Assignment. State the number of lines in these records that include the word "nOctaveLayers", and add nothing to it.

Available data.
============

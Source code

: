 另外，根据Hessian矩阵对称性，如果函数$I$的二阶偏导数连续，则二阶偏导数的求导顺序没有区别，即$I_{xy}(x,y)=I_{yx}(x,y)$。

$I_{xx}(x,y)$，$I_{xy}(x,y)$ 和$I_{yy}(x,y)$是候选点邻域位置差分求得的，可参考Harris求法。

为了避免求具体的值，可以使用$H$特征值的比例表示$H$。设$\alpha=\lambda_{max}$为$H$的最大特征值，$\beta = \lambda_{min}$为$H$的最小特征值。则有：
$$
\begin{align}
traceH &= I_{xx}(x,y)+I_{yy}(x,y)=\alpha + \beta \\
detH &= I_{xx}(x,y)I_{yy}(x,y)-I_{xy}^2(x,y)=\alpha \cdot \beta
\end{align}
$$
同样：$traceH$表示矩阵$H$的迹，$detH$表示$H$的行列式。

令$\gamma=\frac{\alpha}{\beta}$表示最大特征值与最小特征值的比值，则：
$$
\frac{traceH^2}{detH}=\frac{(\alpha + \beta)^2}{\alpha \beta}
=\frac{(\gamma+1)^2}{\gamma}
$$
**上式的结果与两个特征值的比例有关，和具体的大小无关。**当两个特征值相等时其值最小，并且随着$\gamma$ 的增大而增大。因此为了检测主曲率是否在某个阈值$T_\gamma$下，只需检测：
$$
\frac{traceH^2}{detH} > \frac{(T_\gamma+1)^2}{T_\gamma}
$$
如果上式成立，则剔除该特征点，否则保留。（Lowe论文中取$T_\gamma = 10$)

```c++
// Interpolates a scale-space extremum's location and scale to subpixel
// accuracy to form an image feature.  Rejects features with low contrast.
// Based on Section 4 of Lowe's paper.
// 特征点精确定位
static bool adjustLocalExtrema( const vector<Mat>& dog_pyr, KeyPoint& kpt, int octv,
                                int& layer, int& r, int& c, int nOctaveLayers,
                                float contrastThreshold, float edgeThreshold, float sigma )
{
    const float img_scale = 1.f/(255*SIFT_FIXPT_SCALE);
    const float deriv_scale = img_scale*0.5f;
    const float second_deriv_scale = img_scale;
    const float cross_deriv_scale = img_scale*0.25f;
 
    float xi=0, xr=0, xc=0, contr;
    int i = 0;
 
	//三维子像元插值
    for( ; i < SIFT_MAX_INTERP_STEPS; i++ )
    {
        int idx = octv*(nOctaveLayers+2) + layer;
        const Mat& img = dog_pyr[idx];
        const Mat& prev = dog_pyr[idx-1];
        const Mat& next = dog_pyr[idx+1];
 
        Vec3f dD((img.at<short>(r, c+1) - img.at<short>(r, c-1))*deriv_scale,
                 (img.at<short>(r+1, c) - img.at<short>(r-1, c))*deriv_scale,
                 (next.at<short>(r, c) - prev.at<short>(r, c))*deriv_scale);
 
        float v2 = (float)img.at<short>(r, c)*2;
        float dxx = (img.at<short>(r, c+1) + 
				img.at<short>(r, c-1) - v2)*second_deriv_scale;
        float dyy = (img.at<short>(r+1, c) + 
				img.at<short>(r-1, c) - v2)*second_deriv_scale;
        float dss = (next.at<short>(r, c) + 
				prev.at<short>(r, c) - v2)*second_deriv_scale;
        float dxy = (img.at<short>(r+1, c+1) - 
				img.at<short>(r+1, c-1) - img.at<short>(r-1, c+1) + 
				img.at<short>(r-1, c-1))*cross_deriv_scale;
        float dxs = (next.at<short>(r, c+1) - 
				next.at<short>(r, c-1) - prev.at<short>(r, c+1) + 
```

============

Expected answer. 2